• What needs to be done:
Please transcribe the listing below with every word intact.

• The input:
***

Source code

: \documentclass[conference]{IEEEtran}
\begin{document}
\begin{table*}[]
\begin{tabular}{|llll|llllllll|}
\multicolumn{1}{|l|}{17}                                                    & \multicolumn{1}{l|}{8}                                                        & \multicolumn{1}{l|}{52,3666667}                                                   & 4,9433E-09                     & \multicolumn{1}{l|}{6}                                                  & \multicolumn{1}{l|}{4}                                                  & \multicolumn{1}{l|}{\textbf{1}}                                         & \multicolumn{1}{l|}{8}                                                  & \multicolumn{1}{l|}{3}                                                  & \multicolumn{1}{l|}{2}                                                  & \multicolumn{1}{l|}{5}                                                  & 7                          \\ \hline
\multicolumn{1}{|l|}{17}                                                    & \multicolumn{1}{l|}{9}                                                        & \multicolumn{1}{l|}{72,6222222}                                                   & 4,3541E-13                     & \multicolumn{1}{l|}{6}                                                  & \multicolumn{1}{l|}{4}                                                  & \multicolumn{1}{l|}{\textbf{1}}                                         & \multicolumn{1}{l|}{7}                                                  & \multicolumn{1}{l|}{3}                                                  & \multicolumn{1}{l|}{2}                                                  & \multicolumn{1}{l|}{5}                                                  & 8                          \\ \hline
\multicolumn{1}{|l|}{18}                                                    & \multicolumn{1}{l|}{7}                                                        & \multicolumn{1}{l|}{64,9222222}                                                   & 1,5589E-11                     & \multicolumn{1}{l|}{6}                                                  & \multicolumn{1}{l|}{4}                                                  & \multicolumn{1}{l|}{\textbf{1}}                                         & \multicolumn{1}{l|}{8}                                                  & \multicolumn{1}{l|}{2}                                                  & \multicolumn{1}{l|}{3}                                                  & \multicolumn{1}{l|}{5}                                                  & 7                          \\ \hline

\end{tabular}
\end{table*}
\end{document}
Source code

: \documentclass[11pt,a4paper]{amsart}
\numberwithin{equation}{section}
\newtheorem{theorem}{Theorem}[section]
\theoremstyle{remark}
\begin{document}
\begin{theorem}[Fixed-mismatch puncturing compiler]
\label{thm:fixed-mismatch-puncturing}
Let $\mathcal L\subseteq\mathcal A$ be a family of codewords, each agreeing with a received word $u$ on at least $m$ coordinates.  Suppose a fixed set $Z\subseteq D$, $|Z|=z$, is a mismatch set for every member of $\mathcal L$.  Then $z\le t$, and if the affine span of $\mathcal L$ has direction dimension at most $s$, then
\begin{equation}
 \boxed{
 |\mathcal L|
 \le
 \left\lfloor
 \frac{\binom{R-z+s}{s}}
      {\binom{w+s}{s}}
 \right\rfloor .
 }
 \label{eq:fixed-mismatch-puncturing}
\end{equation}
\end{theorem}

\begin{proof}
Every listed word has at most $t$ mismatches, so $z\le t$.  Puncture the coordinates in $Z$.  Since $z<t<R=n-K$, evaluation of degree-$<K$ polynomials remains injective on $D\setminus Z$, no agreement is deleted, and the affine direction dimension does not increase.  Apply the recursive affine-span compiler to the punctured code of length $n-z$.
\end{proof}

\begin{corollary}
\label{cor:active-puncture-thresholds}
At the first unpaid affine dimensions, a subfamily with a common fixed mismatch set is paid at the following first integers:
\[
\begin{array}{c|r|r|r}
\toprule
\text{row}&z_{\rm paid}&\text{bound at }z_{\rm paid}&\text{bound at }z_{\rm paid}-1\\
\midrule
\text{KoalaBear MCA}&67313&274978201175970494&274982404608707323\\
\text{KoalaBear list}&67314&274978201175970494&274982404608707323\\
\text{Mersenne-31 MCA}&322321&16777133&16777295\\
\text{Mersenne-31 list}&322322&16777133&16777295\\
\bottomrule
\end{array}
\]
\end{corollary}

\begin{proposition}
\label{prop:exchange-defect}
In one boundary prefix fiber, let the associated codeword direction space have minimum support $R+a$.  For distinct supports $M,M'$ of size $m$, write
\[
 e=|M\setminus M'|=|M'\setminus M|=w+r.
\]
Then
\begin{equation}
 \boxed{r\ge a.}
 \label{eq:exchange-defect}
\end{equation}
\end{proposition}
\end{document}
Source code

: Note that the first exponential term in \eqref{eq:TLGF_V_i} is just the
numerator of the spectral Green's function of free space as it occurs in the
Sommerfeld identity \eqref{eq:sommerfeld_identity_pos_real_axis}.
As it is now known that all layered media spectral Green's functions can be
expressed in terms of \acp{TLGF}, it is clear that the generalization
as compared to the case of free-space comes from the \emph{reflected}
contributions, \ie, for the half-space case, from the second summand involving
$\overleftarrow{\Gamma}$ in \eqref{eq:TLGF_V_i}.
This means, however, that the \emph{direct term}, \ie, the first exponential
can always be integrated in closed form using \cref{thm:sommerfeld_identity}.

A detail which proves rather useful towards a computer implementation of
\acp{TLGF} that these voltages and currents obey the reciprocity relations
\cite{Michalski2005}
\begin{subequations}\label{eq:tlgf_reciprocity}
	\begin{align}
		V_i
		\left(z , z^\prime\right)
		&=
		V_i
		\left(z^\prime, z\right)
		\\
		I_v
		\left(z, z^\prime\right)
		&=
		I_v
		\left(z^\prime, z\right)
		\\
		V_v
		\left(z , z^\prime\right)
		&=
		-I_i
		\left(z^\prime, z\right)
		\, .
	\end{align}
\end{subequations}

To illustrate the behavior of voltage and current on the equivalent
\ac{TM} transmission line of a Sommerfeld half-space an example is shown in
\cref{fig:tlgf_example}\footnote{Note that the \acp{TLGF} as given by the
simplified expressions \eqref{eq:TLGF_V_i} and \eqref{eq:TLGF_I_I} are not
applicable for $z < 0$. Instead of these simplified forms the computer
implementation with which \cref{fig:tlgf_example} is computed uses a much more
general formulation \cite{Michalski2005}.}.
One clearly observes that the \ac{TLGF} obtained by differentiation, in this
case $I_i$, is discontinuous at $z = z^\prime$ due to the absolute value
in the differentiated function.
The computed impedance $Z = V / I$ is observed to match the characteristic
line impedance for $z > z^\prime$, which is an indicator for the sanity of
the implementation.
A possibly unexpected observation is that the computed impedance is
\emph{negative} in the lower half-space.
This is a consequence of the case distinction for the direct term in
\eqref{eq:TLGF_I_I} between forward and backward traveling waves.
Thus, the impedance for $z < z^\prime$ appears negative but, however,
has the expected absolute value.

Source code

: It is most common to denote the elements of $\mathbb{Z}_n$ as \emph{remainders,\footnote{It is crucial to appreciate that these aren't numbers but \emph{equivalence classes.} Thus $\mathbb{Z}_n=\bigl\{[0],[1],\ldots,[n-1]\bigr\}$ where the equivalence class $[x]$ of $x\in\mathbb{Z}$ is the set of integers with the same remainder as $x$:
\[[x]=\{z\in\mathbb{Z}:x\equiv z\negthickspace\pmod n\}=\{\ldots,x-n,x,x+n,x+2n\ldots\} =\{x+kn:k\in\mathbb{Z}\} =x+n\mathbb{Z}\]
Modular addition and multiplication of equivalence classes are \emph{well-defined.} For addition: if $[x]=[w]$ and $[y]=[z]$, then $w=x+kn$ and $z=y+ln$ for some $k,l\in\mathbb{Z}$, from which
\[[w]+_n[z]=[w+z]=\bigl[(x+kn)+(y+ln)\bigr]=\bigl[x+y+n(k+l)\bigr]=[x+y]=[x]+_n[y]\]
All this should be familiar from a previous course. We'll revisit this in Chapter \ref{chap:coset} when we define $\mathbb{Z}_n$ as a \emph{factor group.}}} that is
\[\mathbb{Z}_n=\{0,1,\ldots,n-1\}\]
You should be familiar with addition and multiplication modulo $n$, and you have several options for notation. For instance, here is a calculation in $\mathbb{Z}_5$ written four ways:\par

***

• Finished task:
Source code

: \documentclass[conference]{IEEEtran}
\begin{document}
\begin{table*}[]
\begin{tabular}{|llll|llllllll|}
\multicolumn{1}{|l|}{17}                                                    & \multicolumn{1}{l|}{8}                                                        & \multicolumn{1}{l|}{52,3666667}                                                   & 4,9433E-09                     & \multicolumn{1}{l|}{6}                                                  & \multicolumn{1}{l|}{4}                                                  & \multicolumn{1}{l|}{\textbf{1}}                                         & \multicolumn{1}{l|}{8}                                                  & \multicolumn{1}{l|}{3}                                                  & \multicolumn{1}{l|}{2}                                                  & \multicolumn{1}{l|}{5}                                                  & 7                          \\ \hline
\multicolumn{1}{|l|}{17}                                                    & \multicolumn{1}{l|}{9}                                                        & \multicolumn{1}{l|}{72,6222222}                                                   & 4,3541E-13                     & \multicolumn{1}{l|}{6}                                                  & \multicolumn{1}{l|}{4}                                                  & \multicolumn{1}{l|}{\textbf{1}}                                         & \multicolumn{1}{l|}{7}                                                  & \multicolumn{1}{l|}{3}                                                  & \multicolumn{1}{l|}{2}                                                  & \multicolumn{1}{l|}{5}                                                  & 8                          \\ \hline
\multicolumn{1}{|l|}{18}                                                    & \multicolumn{1}{l|}{7}                                                        & \multicolumn{1}{l|}{64,9222222}                                                   & 1,5589E-11                     & \multicolumn{1}{l|}{6}                                                  & \multicolumn{1}{l|}{4}                                                  & \multicolumn{1}{l|}{\textbf{1}}                                         & \multicolumn{1}{l|}{8}                                                  & \multicolumn{1}{l|}{2}                                                  & \multicolumn{1}{l|}{3}                                                  & \multicolumn{1}{l|}{5}                                                  & 7                          \\ \hline

\end{tabular}
\end{table*}
\end{document}
Source code

: \documentclass[11pt,a4paper]{amsart}
\numberwithin{equation}{section}
\newtheorem{theorem}{Theorem}[section]
\theoremstyle{remark}
\begin{document}
\begin{theorem}[Fixed-mismatch puncturing compiler]
\label{thm:fixed-mismatch-puncturing}
Let $\mathcal L\subseteq\mathcal A$ be a family of codewords, each agreeing with a received word $u$ on at least $m$ coordinates.  Suppose a fixed set $Z\subseteq D$, $|Z|=z$, is a mismatch set for every member of $\mathcal L$.  Then $z\le t$, and if the affine span of $\mathcal L$ has direction dimension at most $s$, then
\begin{equation}
 \boxed{
 |\mathcal L|
 \le
 \left\lfloor
 \frac{\binom{R-z+s}{s}}
      {\binom{w+s}{s}}
 \right\rfloor .
 }
 \label{eq:fixed-mismatch-puncturing}
\end{equation}
\end{theorem}

\begin{proof}
Every listed word has at most $t$ mismatches, so $z\le t$.  Puncture the coordinates in $Z$.  Since $z<t<R=n-K$, evaluation of degree-$<K$ polynomials remains injective on $D\setminus Z$, no agreement is deleted, and the affine direction dimension does not increase.  Apply the recursive affine-span compiler to the punctured code of length $n-z$.
\end{proof}

\begin{corollary}
\label{cor:active-puncture-thresholds}
At the first unpaid affine dimensions, a subfamily with a common fixed mismatch set is paid at the following first integers:
\[
\begin{array}{c|r|r|r}
\toprule
\text{row}&z_{\rm paid}&\text{bound at }z_{\rm paid}&\text{bound at }z_{\rm paid}-1\\
\midrule
\text{KoalaBear MCA}&67313&274978201175970494&274982404608707323\\
\text{KoalaBear list}&67314&274978201175970494&274982404608707323\\
\text{Mersenne-31 MCA}&322321&16777133&16777295\\
\text{Mersenne-31 list}&322322&16777133&16777295\\
\bottomrule
\end{array}
\]
\end{corollary}

\begin{proposition}
\label{prop:exchange-defect}
In one boundary prefix fiber, let the associated codeword direction space have minimum support $R+a$.  For distinct supports $M,M'$ of size $m$, write
\[
 e=|M\setminus M'|=|M'\setminus M|=w+r.
\]
Then
\begin{equation}
 \boxed{r\ge a.}
 \label{eq:exchange-defect}
\end{equation}
\end{proposition}
\end{document}
Source code

: Note that the first exponential term in \eqref{eq:TLGF_V_i} is just the
numerator of the spectral Green's function of free space as it occurs in the
Sommerfeld identity \eqref{eq:sommerfeld_identity_pos_real_axis}.
As it is now known that all layered media spectral Green's functions can be
expressed in terms of \acp{TLGF}, it is clear that the generalization
as compared to the case of free-space comes from the \emph{reflected}
contributions, \ie, for the half-space case, from the second summand involving
$\overleftarrow{\Gamma}$ in \eqref{eq:TLGF_V_i}.
This means, however, that the \emph{direct term}, \ie, the first exponential
can always be integrated in closed form using \cref{thm:sommerfeld_identity}.

A detail which proves rather useful towards a computer implementation of
\acp{TLGF} that these voltages and currents obey the reciprocity relations
\cite{Michalski2005}
\begin{subequations}\label{eq:tlgf_reciprocity}
	\begin{align}
		V_i
		\left(z , z^\prime\right)
		&=
		V_i
		\left(z^\prime, z\right)
		\\
		I_v
		\left(z, z^\prime\right)
		&=
		I_v
		\left(z^\prime, z\right)
		\\
		V_v
		\left(z , z^\prime\right)
		&=
		-I_i
		\left(z^\prime, z\right)
		\, .
	\end{align}
\end{subequations}

To illustrate the behavior of voltage and current on the equivalent
\ac{TM} transmission line of a Sommerfeld half-space an example is shown in
\cref{fig:tlgf_example}\footnote{Note that the \acp{TLGF} as given by the
simplified expressions \eqref{eq:TLGF_V_i} and \eqref{eq:TLGF_I_I} are not
applicable for $z < 0$. Instead of these simplified forms the computer
implementation with which \cref{fig:tlgf_example} is computed uses a much more
general formulation \cite{Michalski2005}.}.
One clearly observes that the \ac{TLGF} obtained by differentiation, in this
case $I_i$, is discontinuous at $z = z^\prime$ due to the absolute value
in the differentiated function.
The computed impedance $Z = V / I$ is observed to match the characteristic
line impedance for $z > z^\prime$, which is an indicator for the sanity of
the implementation.
A possibly unexpected observation is that the computed impedance is
\emph{negative} in the lower half-space.
This is a consequence of the case distinction for the direct term in
\eqref{eq:TLGF_I_I} between forward and backward traveling waves.
Thus, the impedance for $z < z^\prime$ appears negative but, however,
has the expected absolute value.

Source code

: It is most common to denote the elements of $\mathbb{Z}_n$ as \emph{remainders,\footnote{It is crucial to appreciate that these aren't numbers but \emph{equivalence classes.} Thus $\mathbb{Z}_n=\bigl\{[0],[1],\ldots,[n-1]\bigr\}$ where the equivalence class $[x]$ of $x\in\mathbb{Z}$ is the set of integers with the same remainder as $x$:
\[[x]=\{z\in\mathbb{Z}:x\equiv z\negthickspace\pmod n\}=\{\ldots,x-n,x,x+n,x+2n\ldots\} =\{x+kn:k\in\mathbb{Z}\} =x+n\mathbb{Z}\]
Modular addition and multiplication of equivalence classes are \emph{well-defined.} For addition: if $[x]=[w]$ and $[y]=[z]$, then $w=x+kn$ and $z=y+ln$ for some $k,l\in\mathbb{Z}$, from which
\[[w]+_n[z]=[w+z]=\bigl[(x+kn)+(y+ln)\bigr]=\bigl[x+y+n(k+l)\bigr]=[x+y]=[x]+_n[y]\]
All this should be familiar from a previous course. We'll revisit this in Chapter \ref{chap:coset} when we define $\mathbb{Z}_n$ as a \emph{factor group.}}} that is
\[\mathbb{Z}_n=\{0,1,\ldots,n-1\}\]
You should be familiar with addition and multiplication modulo $n$, and you have several options for notation. For instance, here is a calculation in $\mathbb{Z}_5$ written four ways:\par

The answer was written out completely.